Richard Larson schafft es dagegen, in seiner kurzen Novelle „Jonas and the Fox“ bekannte Elemente zu etwas nicht unbedingt gänzlich neuen, aber lesenswerten zu verarbeiten. Dabei wird der Hintergrund – irgendwo in der Galaxis findet eine Revolution – durch die Beziehungen der einzelnen Familienmitglieder zueinander definiert. Es gibt ein kleines Raumschiff, das dem gesuchten Onkel zumindest die Chance gibt, dem Häschern zu entkommen und den Planeten zu verlassen. Das Schiff wurde in einem abgelegenen Sumpf gefunden. Richard Larson arbeitet die verschiedenen Interessen der Familienmitglieder sehr gut heraus und mit seinem empathischen, ein wenig melancholisch patriotischen, aber niemals kitschigen und von gut geschriebenen Dialogen getragenen Stil entwickelt er genau die richtige Atmosphäre für diese in erster Linie aus den zwischenmenschlichen Komponenten her Spannung aufbauenden Geschichte.

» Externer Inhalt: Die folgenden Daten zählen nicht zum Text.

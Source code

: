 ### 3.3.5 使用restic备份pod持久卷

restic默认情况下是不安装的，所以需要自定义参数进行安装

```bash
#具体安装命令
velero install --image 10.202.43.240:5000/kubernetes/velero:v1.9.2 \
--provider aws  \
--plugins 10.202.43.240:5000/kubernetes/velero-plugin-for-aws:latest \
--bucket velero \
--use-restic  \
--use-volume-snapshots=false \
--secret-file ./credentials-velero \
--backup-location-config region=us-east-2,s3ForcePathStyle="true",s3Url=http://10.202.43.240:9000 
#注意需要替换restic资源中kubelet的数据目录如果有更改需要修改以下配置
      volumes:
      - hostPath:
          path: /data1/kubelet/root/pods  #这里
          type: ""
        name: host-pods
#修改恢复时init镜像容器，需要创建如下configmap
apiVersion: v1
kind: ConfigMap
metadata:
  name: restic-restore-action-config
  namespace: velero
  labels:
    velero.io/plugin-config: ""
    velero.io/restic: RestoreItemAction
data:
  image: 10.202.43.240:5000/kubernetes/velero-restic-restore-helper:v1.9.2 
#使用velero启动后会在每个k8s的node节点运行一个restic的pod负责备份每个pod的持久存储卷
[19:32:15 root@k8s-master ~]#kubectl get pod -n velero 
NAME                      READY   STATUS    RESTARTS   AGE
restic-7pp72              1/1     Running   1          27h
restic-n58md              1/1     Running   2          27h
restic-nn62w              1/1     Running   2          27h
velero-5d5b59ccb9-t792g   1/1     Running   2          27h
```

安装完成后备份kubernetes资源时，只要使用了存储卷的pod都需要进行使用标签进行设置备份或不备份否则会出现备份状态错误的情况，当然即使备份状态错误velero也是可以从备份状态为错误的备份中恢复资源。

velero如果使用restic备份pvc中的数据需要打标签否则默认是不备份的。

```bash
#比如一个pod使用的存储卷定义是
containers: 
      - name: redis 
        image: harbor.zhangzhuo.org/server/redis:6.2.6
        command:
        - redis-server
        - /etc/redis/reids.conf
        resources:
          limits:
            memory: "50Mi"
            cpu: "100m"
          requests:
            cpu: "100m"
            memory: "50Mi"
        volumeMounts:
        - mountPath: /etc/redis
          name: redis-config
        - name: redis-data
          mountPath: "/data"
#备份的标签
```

 Aus dem Chinesischen übersetzt ist „Away from Home“ von Luo Longxiang eine sehr lange Geschichte. In der anschließenden Autorenvorstellung wird darauf hingewiesen, dass der Autor mit seinem nicht unfangreichen, aber philosophisch gehaltvollen Werk immer wieder die Stellung des Menschen in einem großen Universum untersucht hat. Auch „Away from Home“ gehört zu dieser Art von Geschichten, wobei selbst für chinesische Verhältnisse es weniger um politische oder soziale Systeme geht, sondern den Kampf des Menschen gegen die Unwillen des Universums. Und trotzdem ist es die mit Abstand schwächste Geschichte dieser Ausgabe. Die Ideen sind vorhanden. Die Menschen haben sich gigantische Raumschiffe aus Asteroiden gebaut. Dabei ist der Vater des Erzählers ums Leben gekommen, um sie als Generationenraumschiff in die Tiefen des Alls zu schicken. Auf der einen Seite halten sie die Gravitationswellen eines Neutronensterns aus, auf der anderen Seite zerstören Meteoriten große Teile der Flotte, ohne das die Raumschiffe ausweichen können. Stilistisch auch in der Übersetzung ausgesprochen schwerfällig mit der Neigung, die Probleme nicht aus sich heraus zu entwickeln, sondern immer wieder den langsamen Plot zu unterbrechen, um mittels belehrender Informationen einen Hintergrund zu entwickeln, leidet die ganze Geschichte unter einer fehlenden Struktur und inneren Widersprüchen. Das die handelnden Charaktere zusätzlich ausgesprochen distanziert gezeichnet worden sind und damit die fehlende Sympathie zwischen Akteur sowie dem Leser sich negativ auf das eher profane Ende auswirkt, ist ein weiterer Aspekt. Es ist eine der schwächsten chinesischen Science Fiction Geschichten der letzten „Clarkesworld“ Ausgaben, obwohl die Intentionen des Autoren klar zu erkennen sind. Er hat nur kein Werkzeug gefunden, um sie in die richtigen sprachlichen Bilder zu fassen.

 Die Mai Ausgabe von „Clarkesworld“ wirkt eher wie eine Sommernummer. Einige der Geschichten sind ansprechend und unterhaltsam, während insbesondere zwei längere Texte  - der Nachdruck aus „Rogue“ von Joe Abercrombie als auch leider „Away from Home“ – zu schwach sind, um von den kürzeren, deutlich interessanteren Storys der Ausgabe ausgeglichen zu werden. Selbst das Titelbild dieser Nummer wirkt eher ambivalent als interessant.